DATA FOR THE TASK —
◆ ◆ ◆ ◆ ◆ ◆ ◆

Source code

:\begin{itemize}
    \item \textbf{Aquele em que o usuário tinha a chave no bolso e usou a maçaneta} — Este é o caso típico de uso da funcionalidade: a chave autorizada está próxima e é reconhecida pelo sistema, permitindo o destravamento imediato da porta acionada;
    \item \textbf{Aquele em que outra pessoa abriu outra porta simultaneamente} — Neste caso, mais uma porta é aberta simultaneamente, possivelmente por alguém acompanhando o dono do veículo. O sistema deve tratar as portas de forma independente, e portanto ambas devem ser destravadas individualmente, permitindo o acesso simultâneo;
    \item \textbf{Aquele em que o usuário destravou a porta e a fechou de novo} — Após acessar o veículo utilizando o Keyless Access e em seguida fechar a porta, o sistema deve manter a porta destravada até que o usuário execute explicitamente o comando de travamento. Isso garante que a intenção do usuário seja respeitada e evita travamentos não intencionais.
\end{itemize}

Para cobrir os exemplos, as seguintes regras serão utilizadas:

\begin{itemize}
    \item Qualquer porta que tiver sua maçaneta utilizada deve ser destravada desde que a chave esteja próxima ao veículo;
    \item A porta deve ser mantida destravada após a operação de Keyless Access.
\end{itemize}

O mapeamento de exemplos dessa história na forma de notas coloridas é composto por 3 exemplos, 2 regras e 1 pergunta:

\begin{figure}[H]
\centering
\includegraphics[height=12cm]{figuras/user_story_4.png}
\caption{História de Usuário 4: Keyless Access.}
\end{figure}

◆ ◆ ◆ ◆ ◆ ◆ ◆

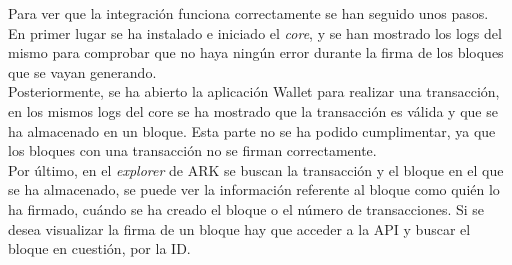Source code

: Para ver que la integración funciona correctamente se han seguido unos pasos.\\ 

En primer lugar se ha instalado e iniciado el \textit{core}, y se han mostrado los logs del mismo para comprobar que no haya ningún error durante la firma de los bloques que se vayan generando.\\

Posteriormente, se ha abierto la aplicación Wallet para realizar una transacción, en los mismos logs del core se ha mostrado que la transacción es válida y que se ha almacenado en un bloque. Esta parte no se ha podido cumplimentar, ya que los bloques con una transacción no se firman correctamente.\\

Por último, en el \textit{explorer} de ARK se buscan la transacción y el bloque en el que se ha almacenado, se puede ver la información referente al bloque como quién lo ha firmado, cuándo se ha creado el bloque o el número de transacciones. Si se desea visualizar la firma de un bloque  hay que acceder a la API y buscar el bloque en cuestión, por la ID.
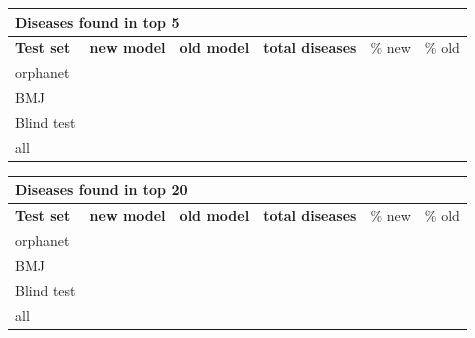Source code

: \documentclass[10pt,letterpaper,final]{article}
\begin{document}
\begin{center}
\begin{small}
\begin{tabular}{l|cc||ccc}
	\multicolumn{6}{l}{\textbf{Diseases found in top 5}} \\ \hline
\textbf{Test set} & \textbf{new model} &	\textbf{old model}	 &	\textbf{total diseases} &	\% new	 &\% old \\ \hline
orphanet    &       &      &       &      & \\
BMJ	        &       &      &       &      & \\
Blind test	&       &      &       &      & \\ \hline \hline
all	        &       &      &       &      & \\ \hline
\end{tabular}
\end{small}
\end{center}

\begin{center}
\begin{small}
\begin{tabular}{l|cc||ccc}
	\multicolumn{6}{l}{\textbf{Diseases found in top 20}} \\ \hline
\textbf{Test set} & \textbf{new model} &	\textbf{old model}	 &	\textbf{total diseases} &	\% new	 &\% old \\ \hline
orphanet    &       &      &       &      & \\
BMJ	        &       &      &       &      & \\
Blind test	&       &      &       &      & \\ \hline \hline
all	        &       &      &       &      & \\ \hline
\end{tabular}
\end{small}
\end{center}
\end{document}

◆ ◆ ◆ ◆ ◆ ◆ ◆

Lines with "regras": return each one from the data above.

TASK OUTPUT —
Para cobrir os exemplos, as seguintes regras serão utilizadas:
O mapeamento de exemplos dessa história na forma de notas coloridas é composto por 3 exemplos, 2 regras e 1 pergunta:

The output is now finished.